GIVEN RECORDS ▸
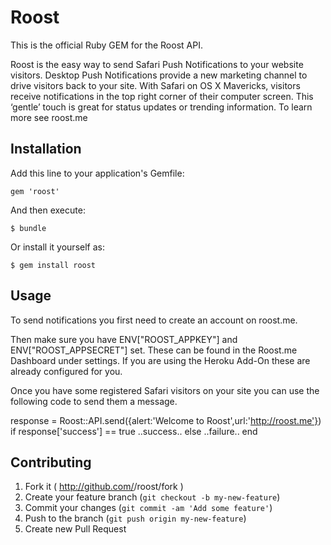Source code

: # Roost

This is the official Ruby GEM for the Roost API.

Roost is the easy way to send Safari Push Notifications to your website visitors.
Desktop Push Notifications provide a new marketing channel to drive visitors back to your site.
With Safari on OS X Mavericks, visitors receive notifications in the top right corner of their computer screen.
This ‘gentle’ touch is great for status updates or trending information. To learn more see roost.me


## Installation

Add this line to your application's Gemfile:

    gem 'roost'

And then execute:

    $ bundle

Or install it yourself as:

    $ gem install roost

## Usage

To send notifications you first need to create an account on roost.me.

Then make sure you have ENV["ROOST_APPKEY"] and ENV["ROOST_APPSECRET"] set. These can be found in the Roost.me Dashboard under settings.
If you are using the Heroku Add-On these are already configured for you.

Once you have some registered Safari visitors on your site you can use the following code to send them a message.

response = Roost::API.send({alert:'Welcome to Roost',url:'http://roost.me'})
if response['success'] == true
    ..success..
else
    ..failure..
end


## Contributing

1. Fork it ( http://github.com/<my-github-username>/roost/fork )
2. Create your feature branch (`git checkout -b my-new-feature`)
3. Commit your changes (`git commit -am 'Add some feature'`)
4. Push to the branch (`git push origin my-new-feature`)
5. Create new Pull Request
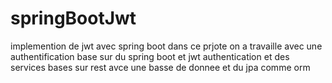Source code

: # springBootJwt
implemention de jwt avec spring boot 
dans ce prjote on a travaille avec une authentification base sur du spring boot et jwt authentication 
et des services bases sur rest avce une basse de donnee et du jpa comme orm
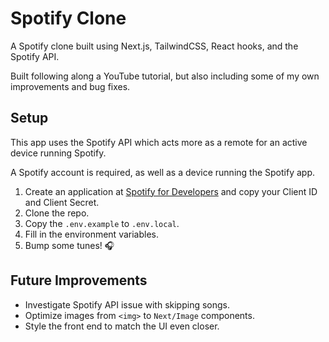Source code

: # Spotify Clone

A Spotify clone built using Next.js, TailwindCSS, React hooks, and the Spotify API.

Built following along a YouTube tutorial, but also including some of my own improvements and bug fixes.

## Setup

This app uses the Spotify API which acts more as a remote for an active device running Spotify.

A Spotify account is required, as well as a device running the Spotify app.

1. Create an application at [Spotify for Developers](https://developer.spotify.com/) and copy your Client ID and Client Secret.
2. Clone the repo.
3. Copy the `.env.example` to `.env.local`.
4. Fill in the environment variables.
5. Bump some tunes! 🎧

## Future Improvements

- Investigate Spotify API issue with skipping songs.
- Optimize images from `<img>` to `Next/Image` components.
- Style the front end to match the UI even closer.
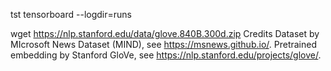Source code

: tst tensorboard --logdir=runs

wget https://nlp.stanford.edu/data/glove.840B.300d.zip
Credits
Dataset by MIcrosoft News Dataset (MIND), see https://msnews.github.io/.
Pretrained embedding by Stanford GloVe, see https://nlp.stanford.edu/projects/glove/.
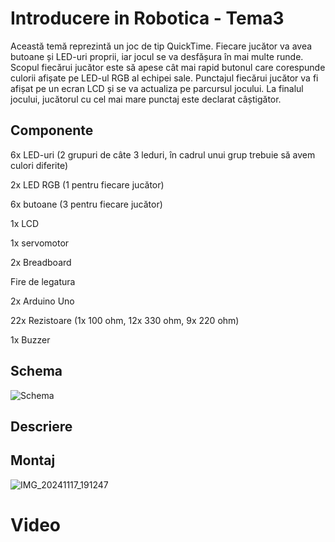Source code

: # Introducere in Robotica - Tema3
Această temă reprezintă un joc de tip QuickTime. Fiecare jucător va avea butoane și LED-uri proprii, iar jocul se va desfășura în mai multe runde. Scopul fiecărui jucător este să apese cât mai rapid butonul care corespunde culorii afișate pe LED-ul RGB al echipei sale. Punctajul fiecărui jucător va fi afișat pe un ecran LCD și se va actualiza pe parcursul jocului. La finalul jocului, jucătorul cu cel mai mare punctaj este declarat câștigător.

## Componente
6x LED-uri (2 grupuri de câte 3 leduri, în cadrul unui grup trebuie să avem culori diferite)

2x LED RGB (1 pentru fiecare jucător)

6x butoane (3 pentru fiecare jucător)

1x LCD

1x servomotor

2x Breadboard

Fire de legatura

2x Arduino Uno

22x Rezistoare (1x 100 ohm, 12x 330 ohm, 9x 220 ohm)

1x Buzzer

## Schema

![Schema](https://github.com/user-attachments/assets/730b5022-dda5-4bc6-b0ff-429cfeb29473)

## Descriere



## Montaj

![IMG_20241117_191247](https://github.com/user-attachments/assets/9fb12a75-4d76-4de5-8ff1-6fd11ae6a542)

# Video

ABOUT THIS TASK ▸
Search the material above for the word "account", then copy out each line that has it.

SOLVED PROBLEM ▸
To send notifications you first need to create an account on roost.me.
A Spotify account is required, as well as a device running the Spotify app.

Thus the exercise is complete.